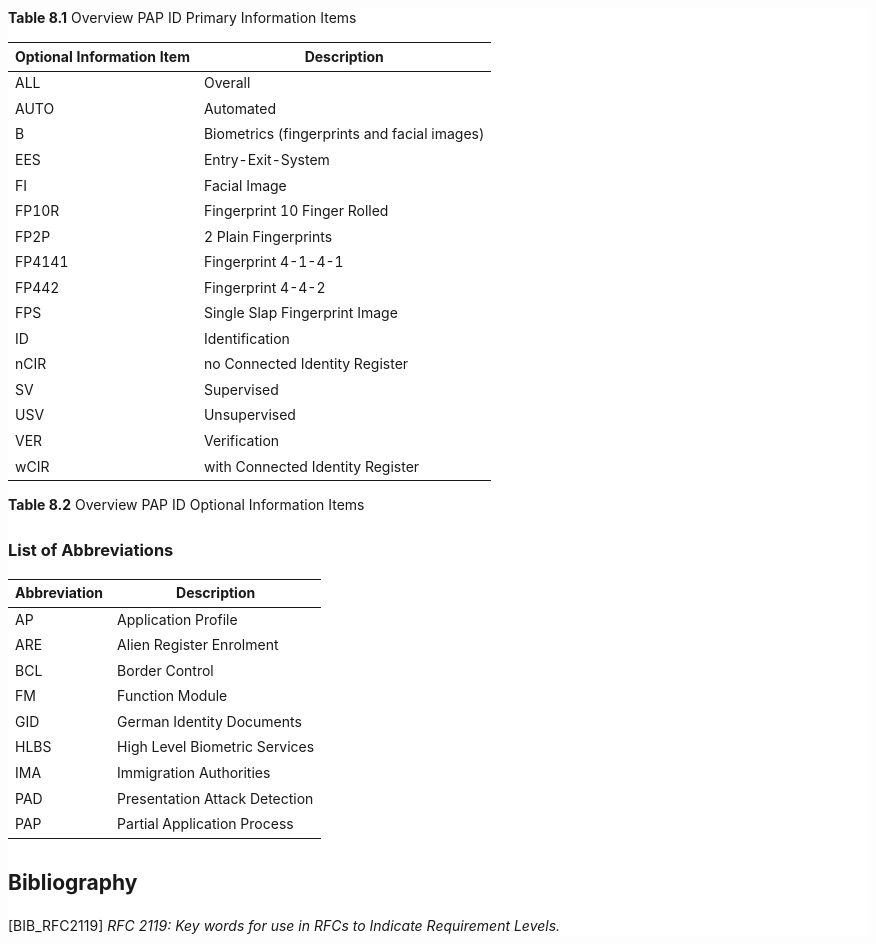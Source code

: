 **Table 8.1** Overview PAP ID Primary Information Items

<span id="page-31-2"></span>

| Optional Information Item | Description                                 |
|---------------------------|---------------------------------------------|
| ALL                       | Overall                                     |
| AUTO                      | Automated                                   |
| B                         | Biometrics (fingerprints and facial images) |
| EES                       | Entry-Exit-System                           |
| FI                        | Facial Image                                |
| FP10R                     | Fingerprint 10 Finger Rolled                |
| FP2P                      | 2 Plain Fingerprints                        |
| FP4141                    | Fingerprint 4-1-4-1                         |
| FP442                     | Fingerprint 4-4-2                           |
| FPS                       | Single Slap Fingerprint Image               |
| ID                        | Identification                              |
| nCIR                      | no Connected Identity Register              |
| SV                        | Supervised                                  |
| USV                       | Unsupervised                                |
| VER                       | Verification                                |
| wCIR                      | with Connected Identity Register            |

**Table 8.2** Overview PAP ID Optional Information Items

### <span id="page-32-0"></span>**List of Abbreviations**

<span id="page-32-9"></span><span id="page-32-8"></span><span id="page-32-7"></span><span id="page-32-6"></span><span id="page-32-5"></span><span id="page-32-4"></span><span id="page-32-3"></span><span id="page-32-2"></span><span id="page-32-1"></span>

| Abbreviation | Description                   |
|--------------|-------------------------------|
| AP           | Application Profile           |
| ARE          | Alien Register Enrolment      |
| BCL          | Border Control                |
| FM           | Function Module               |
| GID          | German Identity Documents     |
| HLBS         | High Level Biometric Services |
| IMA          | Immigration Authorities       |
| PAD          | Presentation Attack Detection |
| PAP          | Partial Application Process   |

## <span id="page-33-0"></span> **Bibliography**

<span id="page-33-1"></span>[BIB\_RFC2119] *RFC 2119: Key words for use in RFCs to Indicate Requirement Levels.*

Exercise description: Note every line in the material with "Application" and copy it.

Result for this exercise:
| AP           | Application Profile           |
| PAP          | Partial Application Process   |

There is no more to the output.